We’ve seen this movie before. Our younger friends might not know that this movie is merely one of a series, though, so bear with me as I recount the basic elements of each iteration.
- A black professional entertainer
- becomes popular in white society
- through a combination of alpha male success in his field and a carefully protected media image.
- He marries a beautiful white woman,
- and rakes in millions through entertainment earnings and product endorsements.
- Then, years down the road, the wheels come off the bus, and we see that much of his life story was not a success, but an unmitigated and sick disaster.
Gen-Xers will remember the 1995 version of this movie — O.J. Simpson: Not Guilty. In that movie, a lovable black runningback who played for a team in the white, blue-collar city of Buffalo and performed comedic roles in films such as The Naked Gun turned out to be a wife-beating rageaholic who murdered her and another man and then had the gall to accuse Los Angeles Police Department officers of racism.

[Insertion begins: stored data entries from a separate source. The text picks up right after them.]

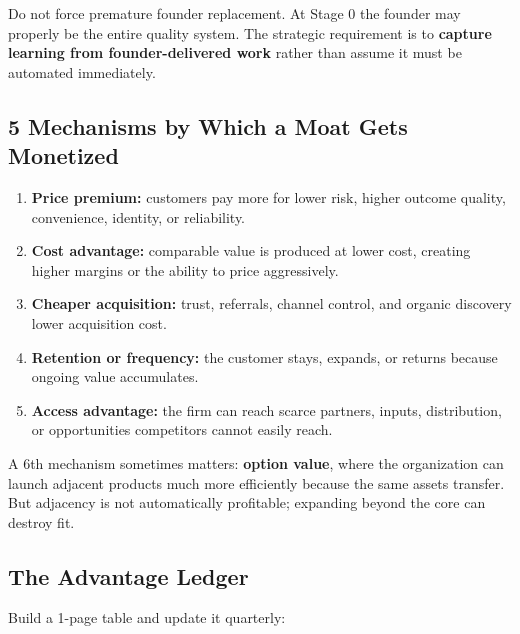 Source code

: Do not force premature founder replacement. At Stage 0 the founder may properly be the entire quality system. The strategic requirement is to \textbf{capture learning from founder-delivered work} rather than assume it must be automated immediately.

\subsection{5 Mechanisms by Which a Moat Gets Monetized}
\label{sec:five_mechanisms_moat_monetized}

\begin{enumerate}
    \item \textbf{Price premium:} customers pay more for lower risk, higher outcome quality, convenience, identity, or reliability.
    \item \textbf{Cost advantage:} comparable value is produced at lower cost, creating higher margins or the ability to price aggressively.
    \item \textbf{Cheaper acquisition:} trust, referrals, channel control, and organic discovery lower acquisition cost.
    \item \textbf{Retention or frequency:} the customer stays, expands, or returns because ongoing value accumulates.
    \item \textbf{Access advantage:} the firm can reach scarce partners, inputs, distribution, or opportunities competitors cannot easily reach.
\end{enumerate}

A 6th mechanism sometimes matters: \textbf{option value}, where the organization can launch adjacent products much more efficiently because the same assets transfer. But adjacency is not automatically profitable; expanding beyond the core can destroy fit.

\subsection{The Advantage Ledger}
\label{sec:advantage_ledger}

Build a 1-page table and update it quarterly:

Another film that was shelved for decades but finally hit the mainstream in 2014 came as a shocker to Baby Boomers — The Cosby Quaaludes. In that film, a man who literally wrote a book on fatherhood and made his living portraying himself as a funny, upstanding, moral father figure turned out to be an actual serial rapist. Granted, Cosby’s wife is a lighter-skinned black woman, but he still went after white wimmin with his wife’s knowledge and consent for decades.
Now, Millennials will get to enjoy their own version of the film — Tiger Woods: In the Rough.

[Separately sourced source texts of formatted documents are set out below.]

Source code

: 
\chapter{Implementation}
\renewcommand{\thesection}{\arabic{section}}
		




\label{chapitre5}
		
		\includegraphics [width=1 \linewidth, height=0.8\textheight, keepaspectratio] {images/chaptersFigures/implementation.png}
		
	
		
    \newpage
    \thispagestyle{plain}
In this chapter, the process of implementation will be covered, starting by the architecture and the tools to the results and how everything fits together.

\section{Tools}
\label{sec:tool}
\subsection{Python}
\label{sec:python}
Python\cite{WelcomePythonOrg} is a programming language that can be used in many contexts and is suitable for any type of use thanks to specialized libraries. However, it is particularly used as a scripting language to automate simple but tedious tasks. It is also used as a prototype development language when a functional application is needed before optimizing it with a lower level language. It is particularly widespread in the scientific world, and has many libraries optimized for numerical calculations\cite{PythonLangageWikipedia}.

The once-invincible Cablinasian golf champion Tiger Woods has really gotten off course since 2009. It’s incredible to consider just how far he’s fallen in the public esteem. In the late 1990s he was the “great black hope” of professional golf. He was the wunderkind who would transform an old white man’s game into a diverse, multicultural, utopia drawing in inner-city youth and eradicating centuries of slavery, segregation, and oppression Just like a state senator from Illinois was predicted to do several years later.
Of course none of that happened. To be fair, golf did get more urban thanks to Tiger. Assuming that urban means profane. He got golf more into the tabloids. And it did get more sex appeal when the game’s star, named after a predator from the jungle, turned out to be just that — an adulterous, lying, predator of white women. And he did demonstrate great skill on the greens. But just like with Cosby and Simpson, Tiger Woods’s image has turned out to be largely fraudulent.
Millions of drunk white fans still won’t want to believe that their beloved Tiger is actually a bad guy. Ergo, the tripe from a white ESPN writer lamenting Woods’s DUI arrest as “sad” which simply pats the perp’s head with a sympathetic tap instead of actually striking him with the full force of blame and punishment that a lying, adulterous, reckless driver deserves. If he was a lower-class white man with a similar record, would he have gotten treated with kid gloves by the press? Doubtful. And the anti-white, anti-law and order black media has once again played the Johnnie Cochran race card in blaming reasonable, professional law enforcement officials for arresting a man who was a hazard to other people on the road. They didn’t see a black man. They saw a moron who shouldn’t have been behind the wheel.
By the way, have any of you millennials seen the 1993 film Michael Jackson: I Love Children?